| from Melanie Däschinger

Apache Spark vs. Apache Flink

Apache Spark vs. Apache Flink – Introduction

Logos Apache Spark and Apache Flink

Apache Flink, the high performance big data stream processing framework is reaching a first level of maturity. We examine comparisons with Apache Spark, and find that it is a competitive technology, and easily recommended as real-time analytics framework.

Since the olden days of Hadoop MapReduce, big data processing frameworks have certainly moved on. Spark in particular has brought not only increased performance massively, but more importantly democratized Hadoop, by allowing (comparatively) quick and simple development of big data analytical frameworks.

Enter Apache Flink, not necessarily a new technology, compared to its competitors, but one that is rapidly gaining momentum and moving towards enterprise-readiness at a rapid pace. Flink supports both streaming and batch paradigms for processing big data, while also shipping with integrated support for machine learning and graph processing.

But, in the current deluge of technologies, do we really need another new technology for data processing? On paper, Apache Spark – which has become a very popular tool over the last couple of years – offers similar features and capabilities. Curt Monash’s statement on this topic was: „Flink is basically a Spark alternative out of Germany, which I’ve been dismissing as unneeded“ [1]. Hence, by comparing Apache Spark vs. Apache Flink we aim to determine whether Flink is able to compete with Spark. Or is it merely another “unneeded” tool in the ever-growing big data ecosystem? We start by providing a brief side-by-side overview of the two technologies.

Apache Spark vs. Apache Flink – What do they have in common?

Both are open source tools developed within the organizational framework of the Apache Foundation. Each can be used as a standalone solution, but they are often integrated into a big data environment, e.g. Hadoop (YARN, HDFS and often Apache Kafka).

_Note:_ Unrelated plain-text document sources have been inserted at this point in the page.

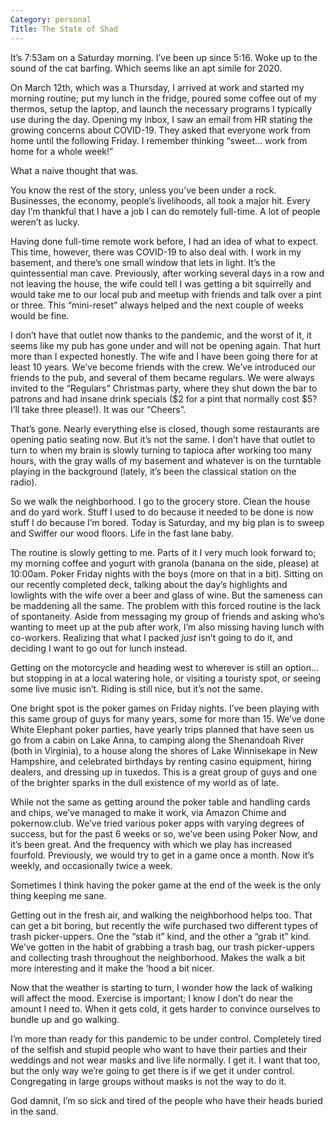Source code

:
 ```yaml
---
Category: personal
Title: The State of Shad
---
```

It’s 7:53am on a Saturday morning. I’ve been up since 5:16. Woke up to the sound of the cat barfing. Which seems like an apt simile for 2020.

On March 12th, which was a Thursday, I arrived at work and started my morning routine; put my lunch in the fridge, poured some coffee out of my thermos, setup the laptop, and launch the necessary programs I typically use during the day. Opening my inbox, I saw an email from HR stating the growing concerns about COVID-19. They asked that everyone work from home until the following Friday. I remember thinking “sweet... work from home for a whole week!”

What a naive thought that was.

<!--more-->

You know the rest of the story, unless you’ve been under a rock. Businesses, the economy, people’s livelihoods, all took a major hit. Every day I’m thankful that I have a job I can do remotely full-time. A lot of people weren’t as lucky. 

Having done full-time remote work before, I had an idea of what to expect. This time, however, there was COVID-19 to also deal with. I work in my basement, and there’s one small window that lets in light. It’s the quintessential man cave. Previously, after working several days in a row and not leaving the house, the wife could tell I was getting a bit squirrelly and would take me to our local pub and meetup with friends and talk over a pint or three. This “mini-reset” always helped and the next couple of weeks would be fine.

I don’t have that outlet now thanks to the pandemic, and the worst of it, it seems like my pub has gone under and will not be opening again. That hurt more than I expected honestly. The wife and I have been going there for at least 10 years. We’ve become friends with the crew. We’ve introduced our friends to the pub, and several of them became regulars. We were always invited to the “Regulars” Christmas party, where they shut down the bar to patrons and had insane drink specials ($2 for a pint that normally cost $5? I’ll take three please!). It was our “Cheers”.

That’s gone. Nearly everything else is closed, though some restaurants are opening patio seating now. But it’s not the same. I don’t have that outlet to turn to when my brain is slowly turning to tapioca after working too many hours, with the gray walls of my basement and whatever is on the turntable playing in the background (lately, it’s been the classical station on the radio).

So we walk the neighborhood. I go to the grocery store. Clean the house and do yard work. Stuff I used to do because it needed to be done is now stuff I do because I’m bored. Today is Saturday, and my big plan is to sweep and Swiffer our wood floors. Life in the fast lane baby.

The routine is slowly getting to me. Parts of it I very much look forward to; my morning coffee and yogurt with granola (banana on the side, please) at 10:00am. Poker Friday nights with the boys (more on that in a bit). Sitting on our recently completed deck, talking about the day’s highlights and lowlights with the wife over a beer and glass of wine. But the sameness can be maddening all the same. The problem with this forced routine is the lack of spontaneity. Aside from messaging my group of friends and asking who’s wanting to meet up at the pub after work, I’m also missing having lunch with co-workers. Realizing that what I packed _just_ isn’t going to do it, and deciding I want to go out for lunch instead. 

Getting on the motorcycle and heading west to wherever is still an option... but stopping in at a local watering hole, or visiting a touristy spot, or seeing some live music isn’t. Riding is still nice, but it’s not the same.

One bright spot is the poker games on Friday nights. I’ve been playing with this same group of guys for many years, some for more than 15. We’ve done White Elephant poker parties, have yearly trips planned that have seen us go from a cabin on Lake Anna, to camping along the Shenandoah River (both in Virginia), to a house along the shores of Lake Winnisekape in New Hampshire, and celebrated birthdays by renting casino equipment, hiring dealers, and dressing up in tuxedos. This is a great group of guys and one of the brighter sparks in the dull existence of my world as of late.

While not the same as getting around the poker table and handling cards and chips, we’ve managed to make it work, via Amazon Chime and pokernow.club. We’ve tried various poker apps with varying degrees of success, but for the past 6 weeks or so, we’ve been using Poker Now, and it’s been great. And the frequency with which we play has increased fourfold. Previously, we would try to get in a game once a month. Now it’s weekly, and occasionally twice a week. 

Sometimes I think having the poker game at the end of the week is the only thing keeping me sane.

Getting out in the fresh air, and walking the neighborhood helps too. That can get a bit boring, but recently the wife purchased two different types of trash picker-uppers. One the “stab it” kind, and the other a “grab it” kind. We’ve gotten in the habit of grabbing a trash bag, our trash picker-uppers and collecting trash throughout the neighborhood. Makes the walk a bit more interesting and it make the ‘hood a bit nicer.

Now that the weather is starting to turn, I wonder how the lack of walking will affect the mood. Exercise is important; I know I don’t do near the amount I need to. When it gets cold, it gets harder to convince ourselves to bundle up and go walking.

I’m more than ready for this pandemic to be under control. Completely tired of the selfish and stupid people who want to have their parties and their weddings and not wear masks and live life normally. I get it. I want that too, but the only way we’re going to get there is if we get it under control. Congregating in large groups without masks is not the way to do it.

God damnit, I’m so sick and tired of the people who have their heads buried in the sand.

Both Spark and Flink offer a similar range of features and APIs, for example support for SQL queries, graph processing, as well as batch and stream processing [3] [4] [5].

Apache Spark vs.
Apache Flink
Apache Flink Apache Spark
SQL queries MRQL Spark SQL
Graph Processing Spargel (base), Gelly (library) GraphX
Stream Processing Flink Streaming Spark Streaming
APIs Scala, Java & Python Scala, Java, Python & R
Machine Learning Flink ML MLlib & ML
Stable version 1.3.2 2.2.0
Throughput High
Fault-Tolerance Exactly-once guarantee
Deployment Standalone, Mesos, EC2, YARN
Connectors Kafka, Amazon S3, ElasticSearch, Twitter, etc.

 

Comparison of a batch Java program in Apache Spark and Apache Flink
Figure: Comparison of a batch Java program in Apache Spark and Apache Flink

The following code snippets demonstrate that the APIs are very similar, but not feature-identical. Each code sample reads a csv file containing a list of sold items and subsequently computes the most frequently distributed product. At first glance the approaches of each technology have a strong similarity and the advantages & disadvantages seem to be in balance. Only when we dive deeper in the features of each framework we will recognize the differences. In this particular example, we can see, that the maxBy-function in Flink is not (yet?) natively supported in Spark, and needs to be worked around using Spark’s windowing-capability – but largely the APIs allow for a similar construction of a data processing pipeline.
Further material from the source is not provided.